DANIEL MCQUADE, : APPEAL NO. C-210341 TRIAL NO. A-1901808 and :

GLORIA MCQUADE, : O P I N I O N.

Plaintiffs-Appellants, :

: VS. :

MAYFIELD CLINIC, INC., :

Defendant-Appellee. :

Civil Appeal From: Hamilton County Court of Common Pleas

Judgment Appealed From Is: Affirmed

Date of Judgment Entry on Appeal: March 16, 2022

Thomas Law Offices, PLLC, and Louis C. Schneider, for Plaintiffs-Appellants,

David C. Calderhead, Stephanie P. Franckewitz and Adam P. Stickney, for Defendant-Appellee. OHIO FIRST DISTRICT COURT OF APPEALS

BERGERON, Judge.

{¶1} In this medical negligence case, we find ourselves at the crossroads of

agency law and the statute of repose.

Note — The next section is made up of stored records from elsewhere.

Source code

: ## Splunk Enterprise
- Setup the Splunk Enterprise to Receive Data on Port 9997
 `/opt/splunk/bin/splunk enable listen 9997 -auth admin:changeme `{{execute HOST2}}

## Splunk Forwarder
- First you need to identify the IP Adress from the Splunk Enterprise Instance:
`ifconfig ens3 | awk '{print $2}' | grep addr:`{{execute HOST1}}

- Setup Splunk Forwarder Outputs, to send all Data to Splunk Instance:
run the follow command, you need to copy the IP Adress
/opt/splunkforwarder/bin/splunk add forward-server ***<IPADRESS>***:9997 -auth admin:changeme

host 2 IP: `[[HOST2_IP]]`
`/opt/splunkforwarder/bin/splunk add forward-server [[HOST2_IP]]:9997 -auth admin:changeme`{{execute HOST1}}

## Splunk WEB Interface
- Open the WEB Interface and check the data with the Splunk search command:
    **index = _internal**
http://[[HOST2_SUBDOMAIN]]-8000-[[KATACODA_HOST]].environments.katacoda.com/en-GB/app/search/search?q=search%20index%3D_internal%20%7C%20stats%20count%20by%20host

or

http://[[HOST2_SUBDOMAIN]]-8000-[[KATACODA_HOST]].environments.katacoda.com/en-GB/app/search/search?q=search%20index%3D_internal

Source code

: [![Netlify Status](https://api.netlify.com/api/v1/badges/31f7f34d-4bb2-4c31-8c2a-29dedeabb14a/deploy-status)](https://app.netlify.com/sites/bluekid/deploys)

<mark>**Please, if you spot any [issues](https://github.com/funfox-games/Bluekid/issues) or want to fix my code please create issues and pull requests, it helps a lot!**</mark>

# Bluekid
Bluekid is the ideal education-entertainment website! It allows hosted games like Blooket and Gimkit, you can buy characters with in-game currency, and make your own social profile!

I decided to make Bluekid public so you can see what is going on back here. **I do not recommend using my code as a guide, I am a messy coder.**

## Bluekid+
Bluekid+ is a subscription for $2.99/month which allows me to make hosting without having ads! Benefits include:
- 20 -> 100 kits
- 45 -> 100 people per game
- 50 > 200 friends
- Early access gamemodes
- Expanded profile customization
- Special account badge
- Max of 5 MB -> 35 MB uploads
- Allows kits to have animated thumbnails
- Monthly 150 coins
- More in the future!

At issue is whether a health care employer can

be vicariously liable for medical malpractice when the statute of repose bars the claim

against the allegedly negligent physician-employee. Because we find it cannot, we

affirm the trial court’s judgment granting summary judgment to the employer on

statute of repose grounds.

I.

{¶2} Dr. William Tobler, an employee of both defendant-appellee Mayfield

Clinic (“Mayfield”) and the University of Cincinnati, performed two spinal surgeries

on plaintiff-appellant Daniel McQuade at The Christ Hospital. Dr. Ryan Tackla, then

a neurosurgical resident at the University of Cincinnati’s medical school, assisted Dr.

Tobler with the operations. The surgeries left Mr. McQuade with some degree of

paralysis and, in due course, he sued the doctors, Christ Hospital, and Mayfield. The

trial court granted summary judgment to Dr. Tobler based on immunity he enjoyed as

a state employee, to Dr. Tackla because he only observed the surgeries as part of his

medical residency, and to Christ Hospital because it was merely the site of the surgery,

leaving Mayfield as the only remaining defendant. The sole theory of liability asserted

by Mr. McQuade against Mayfield is premised on vicarious liability—in other words,

attempting to hold the employer liable for the negligent acts of its employee.

{¶3} As the case against Mayfield approached trial, the Ohio Supreme Court

handed down its decision in Wilson v. Durrani, holding that a plaintiff may not use

the saving statute (R.C. 2305.19(A)) to extend the four-year statute of repose for

medical claims under R.C. 2305.113. Wilson v. Durrani, 164 Ohio St.3d 419, 2020-

2 OHIO FIRST DISTRICT COURT OF APPEALS

Ohio-6827, 173 N.E.3d 448, ¶ 38. This case involves the same procedural posture. Mr.

McQuade initially filed suit in July 2015, voluntarily dismissed that first complaint in

April 2018, and refiled this instant action in April 2019. The medical statute of repose

runs from the date of the act constituting the basis of the medical claim—in Mr.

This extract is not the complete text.